-- To do --
Drop every picture, then print the rest of the listing exactly as given.
····················
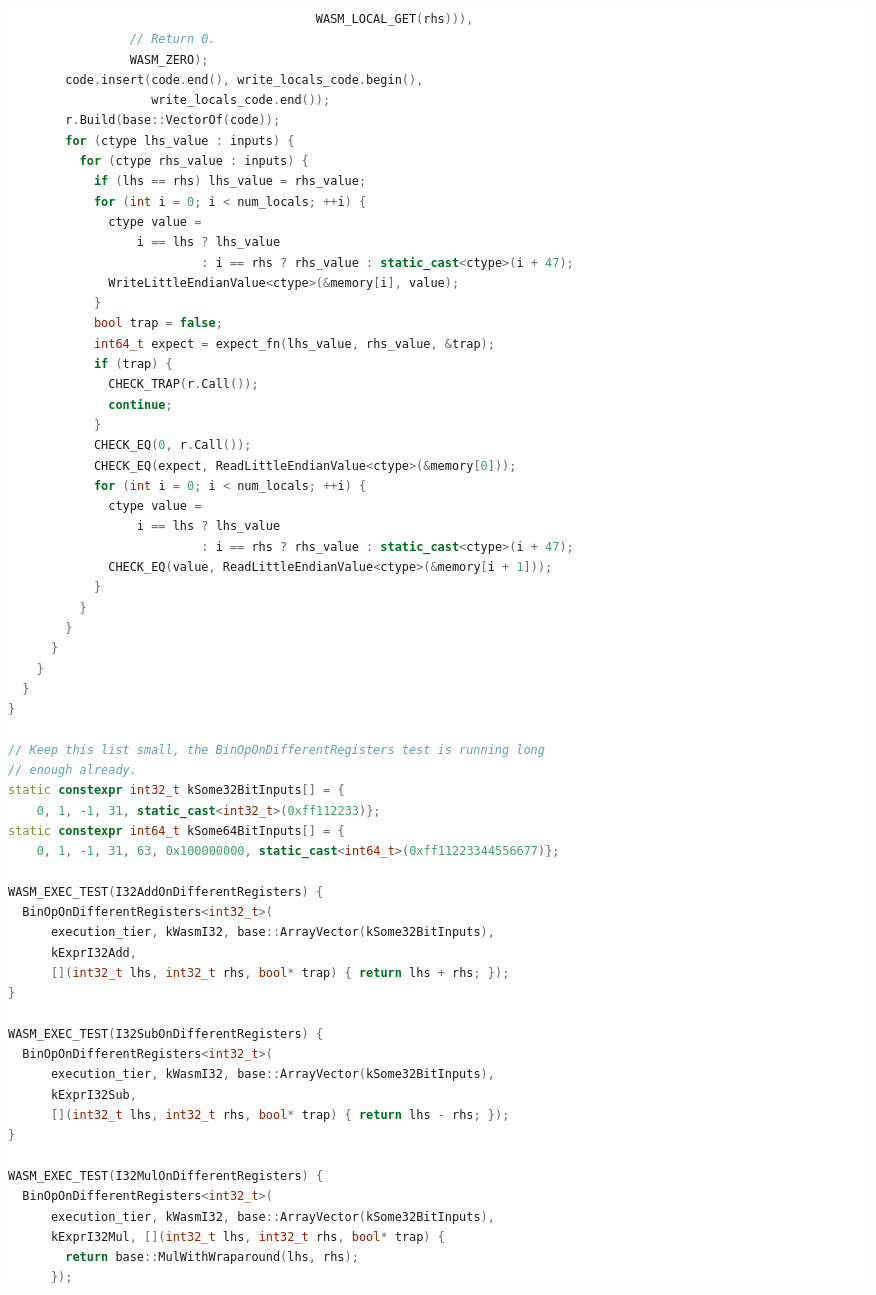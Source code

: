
 ```cpp
                                           WASM_LOCAL_GET(rhs))),
                 // Return 0.
                 WASM_ZERO);
        code.insert(code.end(), write_locals_code.begin(),
                    write_locals_code.end());
        r.Build(base::VectorOf(code));
        for (ctype lhs_value : inputs) {
          for (ctype rhs_value : inputs) {
            if (lhs == rhs) lhs_value = rhs_value;
            for (int i = 0; i < num_locals; ++i) {
              ctype value =
                  i == lhs ? lhs_value
                           : i == rhs ? rhs_value : static_cast<ctype>(i + 47);
              WriteLittleEndianValue<ctype>(&memory[i], value);
            }
            bool trap = false;
            int64_t expect = expect_fn(lhs_value, rhs_value, &trap);
            if (trap) {
              CHECK_TRAP(r.Call());
              continue;
            }
            CHECK_EQ(0, r.Call());
            CHECK_EQ(expect, ReadLittleEndianValue<ctype>(&memory[0]));
            for (int i = 0; i < num_locals; ++i) {
              ctype value =
                  i == lhs ? lhs_value
                           : i == rhs ? rhs_value : static_cast<ctype>(i + 47);
              CHECK_EQ(value, ReadLittleEndianValue<ctype>(&memory[i + 1]));
            }
          }
        }
      }
    }
  }
}

// Keep this list small, the BinOpOnDifferentRegisters test is running long
// enough already.
static constexpr int32_t kSome32BitInputs[] = {
    0, 1, -1, 31, static_cast<int32_t>(0xff112233)};
static constexpr int64_t kSome64BitInputs[] = {
    0, 1, -1, 31, 63, 0x100000000, static_cast<int64_t>(0xff11223344556677)};

WASM_EXEC_TEST(I32AddOnDifferentRegisters) {
  BinOpOnDifferentRegisters<int32_t>(
      execution_tier, kWasmI32, base::ArrayVector(kSome32BitInputs),
      kExprI32Add,
      [](int32_t lhs, int32_t rhs, bool* trap) { return lhs + rhs; });
}

WASM_EXEC_TEST(I32SubOnDifferentRegisters) {
  BinOpOnDifferentRegisters<int32_t>(
      execution_tier, kWasmI32, base::ArrayVector(kSome32BitInputs),
      kExprI32Sub,
      [](int32_t lhs, int32_t rhs, bool* trap) { return lhs - rhs; });
}

WASM_EXEC_TEST(I32MulOnDifferentRegisters) {
  BinOpOnDifferentRegisters<int32_t>(
      execution_tier, kWasmI32, base::ArrayVector(kSome32BitInputs),
      kExprI32Mul, [](int32_t lhs, int32_t rhs, bool* trap) {
        return base::MulWithWraparound(lhs, rhs);
      });
```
····················
-- Reply --
Source code

:
 ```cpp
                                           WASM_LOCAL_GET(rhs))),
                 // Return 0.
                 WASM_ZERO);
        code.insert(code.end(), write_locals_code.begin(),
                    write_locals_code.end());
        r.Build(base::VectorOf(code));
        for (ctype lhs_value : inputs) {
          for (ctype rhs_value : inputs) {
            if (lhs == rhs) lhs_value = rhs_value;
            for (int i = 0; i < num_locals; ++i) {
              ctype value =
                  i == lhs ? lhs_value
                           : i == rhs ? rhs_value : static_cast<ctype>(i + 47);
              WriteLittleEndianValue<ctype>(&memory[i], value);
            }
            bool trap = false;
            int64_t expect = expect_fn(lhs_value, rhs_value, &trap);
            if (trap) {
              CHECK_TRAP(r.Call());
              continue;
            }
            CHECK_EQ(0, r.Call());
            CHECK_EQ(expect, ReadLittleEndianValue<ctype>(&memory[0]));
            for (int i = 0; i < num_locals; ++i) {
              ctype value =
                  i == lhs ? lhs_value
                           : i == rhs ? rhs_value : static_cast<ctype>(i + 47);
              CHECK_EQ(value, ReadLittleEndianValue<ctype>(&memory[i + 1]));
            }
          }
        }
      }
    }
  }
}

// Keep this list small, the BinOpOnDifferentRegisters test is running long
// enough already.
static constexpr int32_t kSome32BitInputs[] = {
    0, 1, -1, 31, static_cast<int32_t>(0xff112233)};
static constexpr int64_t kSome64BitInputs[] = {
    0, 1, -1, 31, 63, 0x100000000, static_cast<int64_t>(0xff11223344556677)};

WASM_EXEC_TEST(I32AddOnDifferentRegisters) {
  BinOpOnDifferentRegisters<int32_t>(
      execution_tier, kWasmI32, base::ArrayVector(kSome32BitInputs),
      kExprI32Add,
      [](int32_t lhs, int32_t rhs, bool* trap) { return lhs + rhs; });
}

WASM_EXEC_TEST(I32SubOnDifferentRegisters) {
  BinOpOnDifferentRegisters<int32_t>(
      execution_tier, kWasmI32, base::ArrayVector(kSome32BitInputs),
      kExprI32Sub,
      [](int32_t lhs, int32_t rhs, bool* trap) { return lhs - rhs; });
}

WASM_EXEC_TEST(I32MulOnDifferentRegisters) {
  BinOpOnDifferentRegisters<int32_t>(
      execution_tier, kWasmI32, base::ArrayVector(kSome32BitInputs),
      kExprI32Mul, [](int32_t lhs, int32_t rhs, bool* trap) {
        return base::MulWithWraparound(lhs, rhs);
      });
```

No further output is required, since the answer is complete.